*** AVAILABLE DATA ***

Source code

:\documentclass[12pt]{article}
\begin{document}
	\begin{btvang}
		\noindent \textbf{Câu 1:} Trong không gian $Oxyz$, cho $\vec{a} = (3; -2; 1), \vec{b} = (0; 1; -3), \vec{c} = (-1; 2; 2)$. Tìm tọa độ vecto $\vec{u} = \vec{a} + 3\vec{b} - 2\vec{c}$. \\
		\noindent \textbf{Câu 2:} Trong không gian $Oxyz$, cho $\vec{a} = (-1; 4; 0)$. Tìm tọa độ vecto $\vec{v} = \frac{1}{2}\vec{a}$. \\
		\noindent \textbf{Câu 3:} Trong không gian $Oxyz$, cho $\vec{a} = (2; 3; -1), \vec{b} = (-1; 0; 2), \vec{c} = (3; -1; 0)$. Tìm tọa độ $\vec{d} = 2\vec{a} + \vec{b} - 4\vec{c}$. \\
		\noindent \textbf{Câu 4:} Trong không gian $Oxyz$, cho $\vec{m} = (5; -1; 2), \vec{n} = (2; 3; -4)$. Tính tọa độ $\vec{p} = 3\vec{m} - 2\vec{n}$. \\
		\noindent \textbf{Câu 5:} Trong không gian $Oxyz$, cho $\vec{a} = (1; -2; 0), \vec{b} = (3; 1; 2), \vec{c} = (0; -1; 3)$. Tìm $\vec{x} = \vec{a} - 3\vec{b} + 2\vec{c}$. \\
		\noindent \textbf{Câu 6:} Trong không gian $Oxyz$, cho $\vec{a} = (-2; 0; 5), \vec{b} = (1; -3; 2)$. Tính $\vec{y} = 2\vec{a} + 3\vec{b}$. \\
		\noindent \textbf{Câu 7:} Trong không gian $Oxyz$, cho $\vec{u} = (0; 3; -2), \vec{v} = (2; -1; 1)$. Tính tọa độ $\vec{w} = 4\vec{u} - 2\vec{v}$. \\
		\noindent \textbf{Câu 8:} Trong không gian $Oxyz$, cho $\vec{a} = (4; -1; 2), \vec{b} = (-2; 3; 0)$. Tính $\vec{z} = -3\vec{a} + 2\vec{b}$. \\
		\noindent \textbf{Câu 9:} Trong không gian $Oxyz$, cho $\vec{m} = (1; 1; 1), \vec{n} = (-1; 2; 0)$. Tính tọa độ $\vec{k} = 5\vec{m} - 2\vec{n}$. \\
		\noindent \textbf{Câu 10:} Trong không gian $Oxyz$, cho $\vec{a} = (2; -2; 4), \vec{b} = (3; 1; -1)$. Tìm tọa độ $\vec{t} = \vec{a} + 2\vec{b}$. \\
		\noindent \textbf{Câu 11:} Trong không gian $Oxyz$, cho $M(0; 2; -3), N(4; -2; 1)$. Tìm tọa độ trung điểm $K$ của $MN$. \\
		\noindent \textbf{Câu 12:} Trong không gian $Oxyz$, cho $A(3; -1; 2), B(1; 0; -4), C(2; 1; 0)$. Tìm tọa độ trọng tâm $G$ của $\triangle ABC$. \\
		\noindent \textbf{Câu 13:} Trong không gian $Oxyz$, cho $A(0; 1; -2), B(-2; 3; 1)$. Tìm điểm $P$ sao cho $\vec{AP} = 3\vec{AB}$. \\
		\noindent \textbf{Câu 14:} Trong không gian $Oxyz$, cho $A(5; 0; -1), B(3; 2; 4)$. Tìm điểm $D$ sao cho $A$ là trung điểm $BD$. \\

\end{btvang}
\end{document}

*** End of AVAILABLE DATA ***
*** AVAILABLE DATA ***

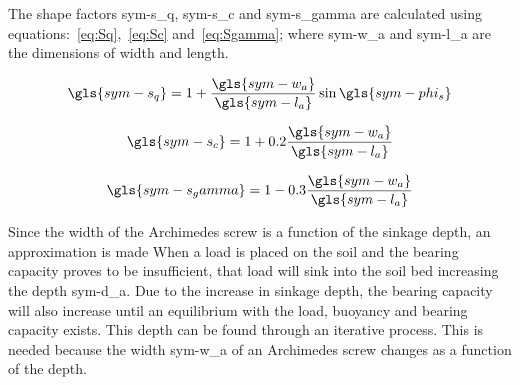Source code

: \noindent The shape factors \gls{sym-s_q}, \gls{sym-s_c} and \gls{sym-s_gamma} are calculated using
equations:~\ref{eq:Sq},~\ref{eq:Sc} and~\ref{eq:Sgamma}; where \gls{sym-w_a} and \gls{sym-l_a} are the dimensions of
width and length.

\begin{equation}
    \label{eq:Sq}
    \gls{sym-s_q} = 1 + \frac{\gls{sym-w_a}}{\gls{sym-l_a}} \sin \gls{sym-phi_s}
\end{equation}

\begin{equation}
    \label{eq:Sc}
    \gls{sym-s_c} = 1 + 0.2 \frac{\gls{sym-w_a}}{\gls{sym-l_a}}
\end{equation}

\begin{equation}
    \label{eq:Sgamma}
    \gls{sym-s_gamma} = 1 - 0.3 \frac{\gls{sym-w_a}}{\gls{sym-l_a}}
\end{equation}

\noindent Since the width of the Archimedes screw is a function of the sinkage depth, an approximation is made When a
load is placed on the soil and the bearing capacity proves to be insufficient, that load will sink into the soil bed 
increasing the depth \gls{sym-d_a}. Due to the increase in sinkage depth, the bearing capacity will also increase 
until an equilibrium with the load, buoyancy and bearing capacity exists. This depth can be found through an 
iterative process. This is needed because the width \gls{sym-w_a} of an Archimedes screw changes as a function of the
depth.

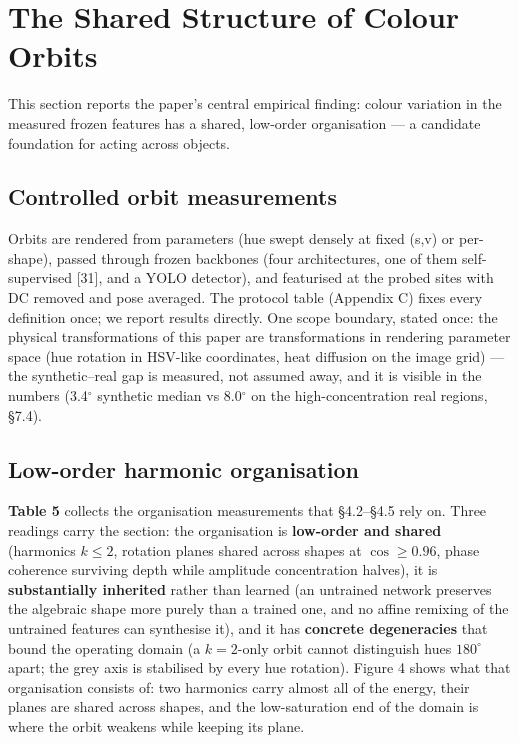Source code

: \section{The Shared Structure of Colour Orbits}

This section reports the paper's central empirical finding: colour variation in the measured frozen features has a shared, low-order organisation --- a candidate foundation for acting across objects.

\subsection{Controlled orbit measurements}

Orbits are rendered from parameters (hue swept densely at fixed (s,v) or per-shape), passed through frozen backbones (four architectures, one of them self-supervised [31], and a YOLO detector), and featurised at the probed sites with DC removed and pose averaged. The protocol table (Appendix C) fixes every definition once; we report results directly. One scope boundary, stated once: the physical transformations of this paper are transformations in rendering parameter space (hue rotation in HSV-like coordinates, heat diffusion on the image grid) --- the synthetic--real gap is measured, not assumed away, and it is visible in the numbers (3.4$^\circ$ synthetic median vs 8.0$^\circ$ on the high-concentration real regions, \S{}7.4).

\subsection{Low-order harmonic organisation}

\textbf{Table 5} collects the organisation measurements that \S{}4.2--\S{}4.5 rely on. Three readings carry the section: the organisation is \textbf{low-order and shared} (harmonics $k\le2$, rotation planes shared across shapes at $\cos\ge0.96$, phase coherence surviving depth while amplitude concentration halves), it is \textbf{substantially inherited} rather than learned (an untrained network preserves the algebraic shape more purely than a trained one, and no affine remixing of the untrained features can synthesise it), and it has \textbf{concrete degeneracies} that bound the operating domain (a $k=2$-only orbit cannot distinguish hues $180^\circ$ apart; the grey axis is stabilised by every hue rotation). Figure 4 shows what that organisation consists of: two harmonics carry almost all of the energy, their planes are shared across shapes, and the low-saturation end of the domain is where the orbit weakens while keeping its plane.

*** End of AVAILABLE DATA ***

* [WHAT IS BEING ASKED]
Which lines of the records above contain the word "Orbits"? Report each one.

* [ANSWER SECTION]
: \section{The Shared Structure of Colour Orbits}
Orbits are rendered from parameters (hue swept densely at fixed (s,v) or per-shape), passed through frozen backbones (four architectures, one of them self-supervised [31], and a YOLO detector), and featurised at the probed sites with DC removed and pose averaged. The protocol table (Appendix C) fixes every definition once; we report results directly. One scope boundary, stated once: the physical transformations of this paper are transformations in rendering parameter space (hue rotation in HSV-like coordinates, heat diffusion on the image grid) --- the synthetic--real gap is measured, not assumed away, and it is visible in the numbers (3.4$^\circ$ synthetic median vs 8.0$^\circ$ on the high-concentration real regions, \S{}7.4).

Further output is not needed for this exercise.